Taking a cue from Corbusier’s idiosyncrasy, Kabir Chowdhry, one of the 12 directors of The Last Act, gives a cultish twist to his section of the film that he has shot in this meticulously planned — and often labelled boringly placid — city. The Last Act, a collaborative film project conceived by Anurag Kashyap, Sudhir Mishra and US-based Indian director Chakri Toleti, is full of such enigmatic sequences.
A thriller, the film opens with an unidentified man being found brutally murdered, his brains half splattered out. On the body are 12 clues — a newspaper cutting, a wristwatch, a broken SIM card, the map of Chandigarh, a bus ticket from Bangalore to Chennai, and so on — each leading to a different city in India. Kashyap and Co picked 12 directors from different cities and gave them each a clue around which they had to shoot a 10-minute segment. What added to the enigma was that the directors remained unknown to one another during the project. None of them even knew which segment would come before or after theirs.
So what we get in The Last Act is a murder mystery pieced together through 12 short films shot in varied styles and textures and following different genres — from the completely abstract to commercial, from dark comedy or tragedy to thriller. It’s a wonder that they all hold together as a cohesive, coherent film. All in all, there are over 35 largely unknown actors with Saurabh Shukla, Asif Basra and Shreyas Pandit playing the key characters. It’s a maze of stories, locations and artists, and after a while, it takes some effort to keep up with the lot that’s happening in the film.

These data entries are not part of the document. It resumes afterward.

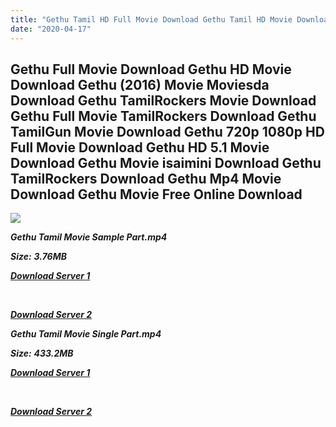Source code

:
 ```yaml
---
title: "Gethu Tamil HD Full Movie Download Gethu Tamil HD Movie Download"
date: "2020-04-17"
---
```


## Gethu Full Movie Download Gethu HD Movie Download Gethu (2016) Movie Moviesda Download Gethu TamilRockers Movie Download Gethu Full Movie TamilRockers Download Gethu TamilGun Movie Download Gethu 720p 1080p HD Full Movie Download Gethu HD 5.1 Movie Download Gethu Movie isaimini Download Gethu TamilRockers Download Gethu Mp4 Movie Download Gethu Movie Free Online Download

![](https://images.moviebuff.com/4b33eb84-7190-4c7a-9b6e-8e50739c8a7c?w=1000)

**_Gethu Tamil Movie Sample Part.mp4_**

**_Size:_** **_3.76MB_**  

**_[Download Server 1](http://s1.uptofiles.net//files/Tamil{300377c8a1a3ba2999b4bbe3381b1ea1a812b0b70d21946c68d529294a5c2999}202016{300377c8a1a3ba2999b4bbe3381b1ea1a812b0b70d21946c68d529294a5c2999}20Movies/Gethu{300377c8a1a3ba2999b4bbe3381b1ea1a812b0b70d21946c68d529294a5c2999}20(2016)/Gethu{300377c8a1a3ba2999b4bbe3381b1ea1a812b0b70d21946c68d529294a5c2999}20(640x360)/Gethu{300377c8a1a3ba2999b4bbe3381b1ea1a812b0b70d21946c68d529294a5c2999}20HD{300377c8a1a3ba2999b4bbe3381b1ea1a812b0b70d21946c68d529294a5c2999}20Sample.mp4)_**

**_[  
](http://s1.uptofiles.net//files/Tamil{300377c8a1a3ba2999b4bbe3381b1ea1a812b0b70d21946c68d529294a5c2999}202016{300377c8a1a3ba2999b4bbe3381b1ea1a812b0b70d21946c68d529294a5c2999}20Movies/Gethu{300377c8a1a3ba2999b4bbe3381b1ea1a812b0b70d21946c68d529294a5c2999}20(2016)/Gethu{300377c8a1a3ba2999b4bbe3381b1ea1a812b0b70d21946c68d529294a5c2999}20(640x360)/Gethu{300377c8a1a3ba2999b4bbe3381b1ea1a812b0b70d21946c68d529294a5c2999}20HD{300377c8a1a3ba2999b4bbe3381b1ea1a812b0b70d21946c68d529294a5c2999}20Sample.mp4)_**

**_[Download Server 2](http://s1.uptofiles.net//files/Tamil{300377c8a1a3ba2999b4bbe3381b1ea1a812b0b70d21946c68d529294a5c2999}202016{300377c8a1a3ba2999b4bbe3381b1ea1a812b0b70d21946c68d529294a5c2999}20Movies/Gethu{300377c8a1a3ba2999b4bbe3381b1ea1a812b0b70d21946c68d529294a5c2999}20(2016)/Gethu{300377c8a1a3ba2999b4bbe3381b1ea1a812b0b70d21946c68d529294a5c2999}20(640x360)/Gethu{300377c8a1a3ba2999b4bbe3381b1ea1a812b0b70d21946c68d529294a5c2999}20HD{300377c8a1a3ba2999b4bbe3381b1ea1a812b0b70d21946c68d529294a5c2999}20Sample.mp4)_**

**_Gethu Tamil Movie Single Part.mp4_**

**_Size:_** **_433.2MB_**  

**_[Download Server 1](http://s1.uptofiles.net//files/Tamil{300377c8a1a3ba2999b4bbe3381b1ea1a812b0b70d21946c68d529294a5c2999}202016{300377c8a1a3ba2999b4bbe3381b1ea1a812b0b70d21946c68d529294a5c2999}20Movies/Gethu{300377c8a1a3ba2999b4bbe3381b1ea1a812b0b70d21946c68d529294a5c2999}20(2016)/Gethu{300377c8a1a3ba2999b4bbe3381b1ea1a812b0b70d21946c68d529294a5c2999}20(640x360)/Gethu{300377c8a1a3ba2999b4bbe3381b1ea1a812b0b70d21946c68d529294a5c2999}20HD.mp4)_**

**_[  
](http://s1.uptofiles.net//files/Tamil{300377c8a1a3ba2999b4bbe3381b1ea1a812b0b70d21946c68d529294a5c2999}202016{300377c8a1a3ba2999b4bbe3381b1ea1a812b0b70d21946c68d529294a5c2999}20Movies/Gethu{300377c8a1a3ba2999b4bbe3381b1ea1a812b0b70d21946c68d529294a5c2999}20(2016)/Gethu{300377c8a1a3ba2999b4bbe3381b1ea1a812b0b70d21946c68d529294a5c2999}20(640x360)/Gethu{300377c8a1a3ba2999b4bbe3381b1ea1a812b0b70d21946c68d529294a5c2999}20HD.mp4)_**

**_[Download Server 2](http://s1.uptofiles.net//files/Tamil{300377c8a1a3ba2999b4bbe3381b1ea1a812b0b70d21946c68d529294a5c2999}202016{300377c8a1a3ba2999b4bbe3381b1ea1a812b0b70d21946c68d529294a5c2999}20Movies/Gethu{300377c8a1a3ba2999b4bbe3381b1ea1a812b0b70d21946c68d529294a5c2999}20(2016)/Gethu{300377c8a1a3ba2999b4bbe3381b1ea1a812b0b70d21946c68d529294a5c2999}20(640x360)/Gethu{300377c8a1a3ba2999b4bbe3381b1ea1a812b0b70d21946c68d529294a5c2999}20HD.mp4)_**
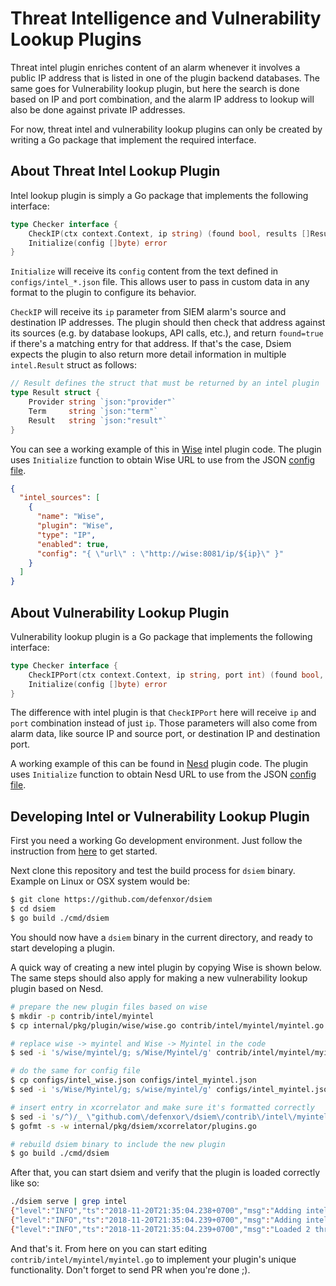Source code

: # Threat Intelligence and Vulnerability Lookup Plugins

Threat intel plugin enriches content of an alarm whenever it involves a public IP address that is listed in one of the plugin backend databases. The same goes for Vulnerability lookup plugin, but here the search is done based on IP and port combination, and the alarm IP address to lookup will also be done against private IP addresses.

For now, threat intel and vulnerability lookup plugins can only be created by writing a Go package that implement the required interface.

## About Threat Intel Lookup Plugin

Intel lookup plugin is simply a Go package that implements the following interface:
```go
type Checker interface {
	CheckIP(ctx context.Context, ip string) (found bool, results []Result, err error)
	Initialize(config []byte) error
}
```

`Initialize` will receive its `config` content from the text defined in `configs/intel_*.json` file. This allows user to pass in
custom data in any format to the plugin to configure its behavior.

`CheckIP` will receive its `ip` parameter from SIEM alarm's source and destination IP addresses. The plugin should then check that address against its sources (e.g. by database lookups, API calls, etc.), and return `found=true` if there's a matching entry for that address. If that's the case, Dsiem expects the plugin to also return more detail information in multiple `intel.Result` struct as follows:

```go
// Result defines the struct that must be returned by an intel plugin
type Result struct {
	Provider string `json:"provider"`
	Term     string `json:"term"`
	Result   string `json:"result"`
}
```

You can see a working example of this in [Wise](https://github.com/defenxor/dsiem/blob/master/internal/pkg/plugin/wise/wise.go) intel plugin code. The plugin uses `Initialize` function to obtain Wise URL to use from the JSON [config file](https://github.com/defenxor/dsiem/blob/master/configs/intel_wise.json).

```JSON
{
  "intel_sources": [
    {
      "name": "Wise",
      "plugin": "Wise",
      "type": "IP",
      "enabled": true,
      "config": "{ \"url\" : \"http://wise:8081/ip/${ip}\" }"
    }
  ]
}
```

## About Vulnerability Lookup Plugin

Vulnerability lookup plugin is a Go package that implements the following interface:

```go
type Checker interface {
	CheckIPPort(ctx context.Context, ip string, port int) (found bool, results []Result, err error)
	Initialize(config []byte) error
}
```

The difference with intel plugin is that `CheckIPPort` here will receive `ip` and `port` combination instead of just `ip`. Those parameters will also come from alarm data, like source IP and source port, or destination IP and destination port.

A working example of this can be found in [Nesd](https://github.com/defenxor/dsiem/blob/master/internal/pkg/plugin/nesd/nesd.go) plugin code. The plugin uses `Initialize` function to obtain Nesd URL to use from the JSON [config file](https://github.com/defenxor/dsiem/blob/master/configs/vuln_nessus.json).

## Developing Intel or Vulnerability Lookup Plugin

First you need a working Go development environment. Just follow the instruction from [here](https://golang.org/doc/install) to get started.

Next clone this repository and test the build process for `dsiem` binary. Example on Linux or OSX system would be:

```bash
$ git clone https://github.com/defenxor/dsiem
$ cd dsiem
$ go build ./cmd/dsiem
```

You should now have a `dsiem` binary in the current directory, and ready to start developing a plugin.

A quick way of creating a new intel plugin by copying Wise is shown below. The same steps should also apply for making a new vulnerability lookup plugin based on Nesd.

```bash
# prepare the new plugin files based on wise
$ mkdir -p contrib/intel/myintel 
$ cp internal/pkg/plugin/wise/wise.go contrib/intel/myintel/myintel.go

# replace wise -> myintel and Wise -> Myintel in the code
$ sed -i 's/wise/myintel/g; s/Wise/Myintel/g' contrib/intel/myintel/myintel.go

# do the same for config file
$ cp configs/intel_wise.json configs/intel_myintel.json
$ sed -i 's/Wise/Myintel/g; s/wise/myintel/g' configs/intel_myintel.json

# insert entry in xcorrelator and make sure it's formatted correctly
$ sed -i 's/^)/_ \"github.com\/defenxor\/dsiem\/contrib\/intel\/myintel\"\)/g' internal/pkg/dsiem/xcorrelator/plugins.go
$ gofmt -s -w internal/pkg/dsiem/xcorrelator/plugins.go

# rebuild dsiem binary to include the new plugin
$ go build ./cmd/dsiem
```

After that, you can start dsiem and verify that the plugin is loaded correctly like so:

```bash
./dsiem serve | grep intel
{"level":"INFO","ts":"2018-11-20T21:35:04.238+0700","msg":"Adding intel plugin Myintel"}
{"level":"INFO","ts":"2018-11-20T21:35:04.239+0700","msg":"Adding intel plugin Wise"}
{"level":"INFO","ts":"2018-11-20T21:35:04.239+0700","msg":"Loaded 2 threat intelligence sources."}
```

And that's it. From here on you can start editing `contrib/intel/myintel/myintel.go` to implement your plugin's unique functionality. Don't forget to send PR when you're done ;).
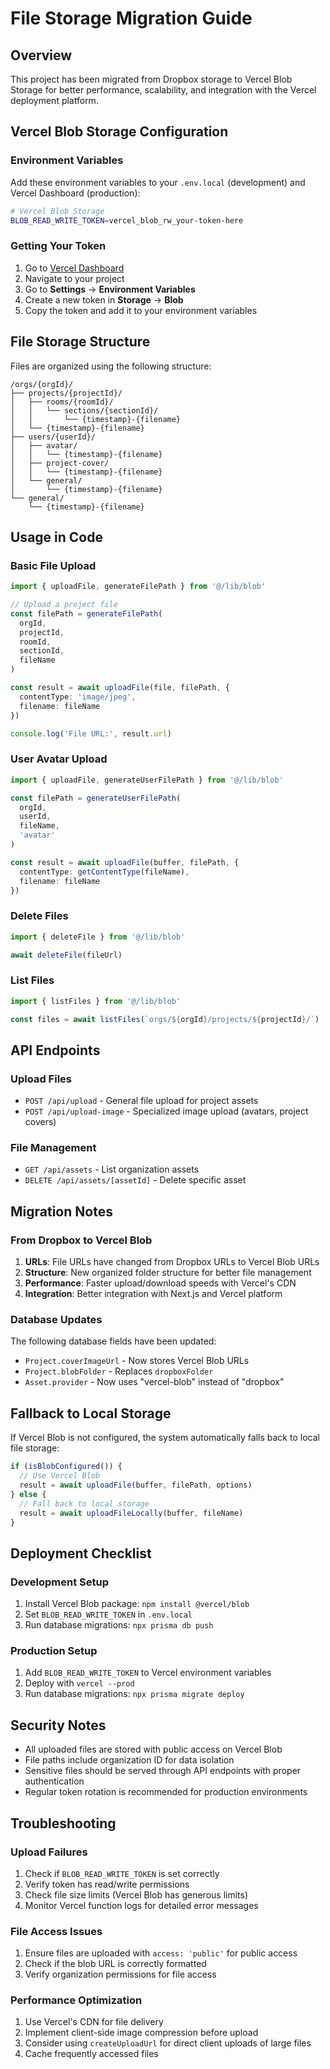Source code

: # File Storage Migration Guide

## Overview

This project has been migrated from Dropbox storage to Vercel Blob Storage for better performance, scalability, and integration with the Vercel deployment platform.

## Vercel Blob Storage Configuration

### Environment Variables

Add these environment variables to your `.env.local` (development) and Vercel Dashboard (production):

```bash
# Vercel Blob Storage
BLOB_READ_WRITE_TOKEN=vercel_blob_rw_your-token-here
```

### Getting Your Token

1. Go to [Vercel Dashboard](https://vercel.com/dashboard)
2. Navigate to your project
3. Go to **Settings** → **Environment Variables**
4. Create a new token in **Storage** → **Blob**
5. Copy the token and add it to your environment variables

## File Storage Structure

Files are organized using the following structure:

```
/orgs/{orgId}/
├── projects/{projectId}/
│   ├── rooms/{roomId}/
│   │   └── sections/{sectionId}/
│   │       └── {timestamp}-{filename}
│   └── {timestamp}-{filename}
├── users/{userId}/
│   ├── avatar/
│   │   └── {timestamp}-{filename}
│   ├── project-cover/
│   │   └── {timestamp}-{filename}
│   └── general/
│       └── {timestamp}-{filename}
└── general/
    └── {timestamp}-{filename}
```

## Usage in Code

### Basic File Upload

```typescript
import { uploadFile, generateFilePath } from '@/lib/blob'

// Upload a project file
const filePath = generateFilePath(
  orgId,
  projectId,
  roomId,
  sectionId,
  fileName
)

const result = await uploadFile(file, filePath, {
  contentType: 'image/jpeg',
  filename: fileName
})

console.log('File URL:', result.url)
```

### User Avatar Upload

```typescript
import { uploadFile, generateUserFilePath } from '@/lib/blob'

const filePath = generateUserFilePath(
  orgId,
  userId,
  fileName,
  'avatar'
)

const result = await uploadFile(buffer, filePath, {
  contentType: getContentType(fileName),
  filename: fileName
})
```

### Delete Files

```typescript
import { deleteFile } from '@/lib/blob'

await deleteFile(fileUrl)
```

### List Files

```typescript
import { listFiles } from '@/lib/blob'

const files = await listFiles(`orgs/${orgId}/projects/${projectId}/`)
```

## API Endpoints

### Upload Files

- `POST /api/upload` - General file upload for project assets
- `POST /api/upload-image` - Specialized image upload (avatars, project covers)

### File Management

- `GET /api/assets` - List organization assets
- `DELETE /api/assets/[assetId]` - Delete specific asset

## Migration Notes

### From Dropbox to Vercel Blob

1. **URLs**: File URLs have changed from Dropbox URLs to Vercel Blob URLs
2. **Structure**: New organized folder structure for better file management
3. **Performance**: Faster upload/download speeds with Vercel's CDN
4. **Integration**: Better integration with Next.js and Vercel platform

### Database Updates

The following database fields have been updated:

- `Project.coverImageUrl` - Now stores Vercel Blob URLs
- `Project.blobFolder` - Replaces `dropboxFolder`
- `Asset.provider` - Now uses "vercel-blob" instead of "dropbox"

## Fallback to Local Storage

If Vercel Blob is not configured, the system automatically falls back to local file storage:

```typescript
if (isBlobConfigured()) {
  // Use Vercel Blob
  result = await uploadFile(buffer, filePath, options)
} else {
  // Fall back to local storage
  result = await uploadFileLocally(buffer, fileName)
}
```

## Deployment Checklist

### Development Setup

1. Install Vercel Blob package: `npm install @vercel/blob`
2. Set `BLOB_READ_WRITE_TOKEN` in `.env.local`
3. Run database migrations: `npx prisma db push`

### Production Setup

1. Add `BLOB_READ_WRITE_TOKEN` to Vercel environment variables
2. Deploy with `vercel --prod`
3. Run database migrations: `npx prisma migrate deploy`

## Security Notes

- All uploaded files are stored with public access on Vercel Blob
- File paths include organization ID for data isolation
- Sensitive files should be served through API endpoints with proper authentication
- Regular token rotation is recommended for production environments

## Troubleshooting

### Upload Failures

1. Check if `BLOB_READ_WRITE_TOKEN` is set correctly
2. Verify token has read/write permissions
3. Check file size limits (Vercel Blob has generous limits)
4. Monitor Vercel function logs for detailed error messages

### File Access Issues

1. Ensure files are uploaded with `access: 'public'` for public access
2. Check if the blob URL is correctly formatted
3. Verify organization permissions for file access

### Performance Optimization

1. Use Vercel's CDN for file delivery
2. Implement client-side image compression before upload
3. Consider using `createUploadUrl` for direct client uploads of large files
4. Cache frequently accessed files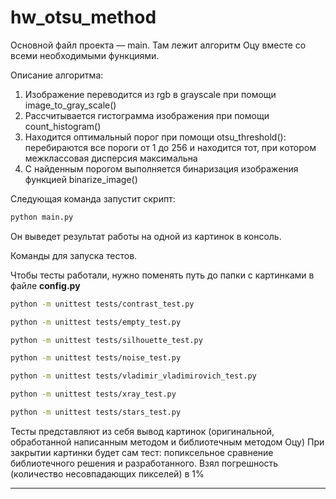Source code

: # hw_otsu_method

Основной файл проекта — main. Там лежит алгоритм Оцу вместе со всеми необходимыми функциями.

Описание алгоритма:
1. Изображение переводится из rgb в grayscale при помощи image_to_gray_scale()
2. Рассчитывается гистограмма изображения при помощи count_histogram()
3. Находится оптимальный порог при помощи otsu_threshold(): перебираются все пороги от 1 до 256 и находится тот, при котором межклассовая дисперсия максимальна
4. С найденным порогом выполняется бинаризация изображения функцией binarize_image()

Следующая команда запустит скрипт:
```bash
python main.py
```
Он выведет результат работы на одной из картинок в консоль.

Команды для запуска тестов. 

Чтобы тесты работали, нужно поменять путь до папки с картинками в файле **config.py**
```bash
python -m unittest tests/contrast_test.py
```
```bash
python -m unittest tests/empty_test.py
```
```bash
python -m unittest tests/silhouette_test.py
```
```bash
python -m unittest tests/noise_test.py
```
```bash
python -m unittest tests/vladimir_vladimirovich_test.py
```
```bash
python -m unittest tests/xray_test.py
```
```bash
python -m unittest tests/stars_test.py
```
Тесты представляют из себя вывод картинок (оригинальной, обработанной написанным методом и библиотечным методом Оцу)
При закрытии картинки будет сам тест: попиксельное сравнение библиотечного решения и разработанного. Взял погрешность 
(количество несовпадающих пикселей) в 1%

****
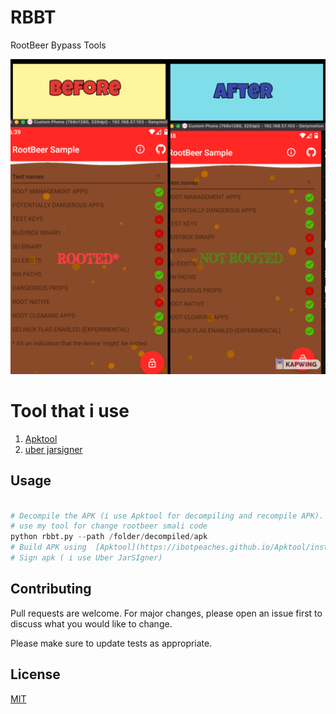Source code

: # RBBT

RootBeer Bypass Tools

![Example](images/Studio_Project.jpeg "Example")

# Tool that i use

 1. [Apktool](https://ibotpeaches.github.io/Apktool/install/)
 2. [uber jarsigner](https://github.com/patrickfav/uber-apk-signer)


## Usage


```python

# Decompile the APK (i use Apktool for decompiling and recompile APK).
# use my tool for change rootbeer smali code
python rbbt.py --path /folder/decompiled/apk
# Build APK using  [Apktool](https://ibotpeaches.github.io/Apktool/install/)
# Sign apk ( i use Uber JarSIgner)
```

## Contributing
Pull requests are welcome. For major changes, please open an issue first to discuss what you would like to change.

Please make sure to update tests as appropriate.

## License
[MIT](https://choosealicense.com/licenses/mit/)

With every location or director change, we see a new side of the murdered man — we don’t know for sure if he is a victim or a killer who ends up getting killed. The mystery also takes us into the lives and travails of the fringe characters — like the woman with a personality disorder from Kalyan (segment directed by Tejas Joshi), or the troubled policeman from Hissar (directed by Kalyan Varun Chowdhary). The film veers from the bizarre to the surreal. From being lulled by a meandering narrative one moment, the viewer is plunged into a fast-paced thriller the next.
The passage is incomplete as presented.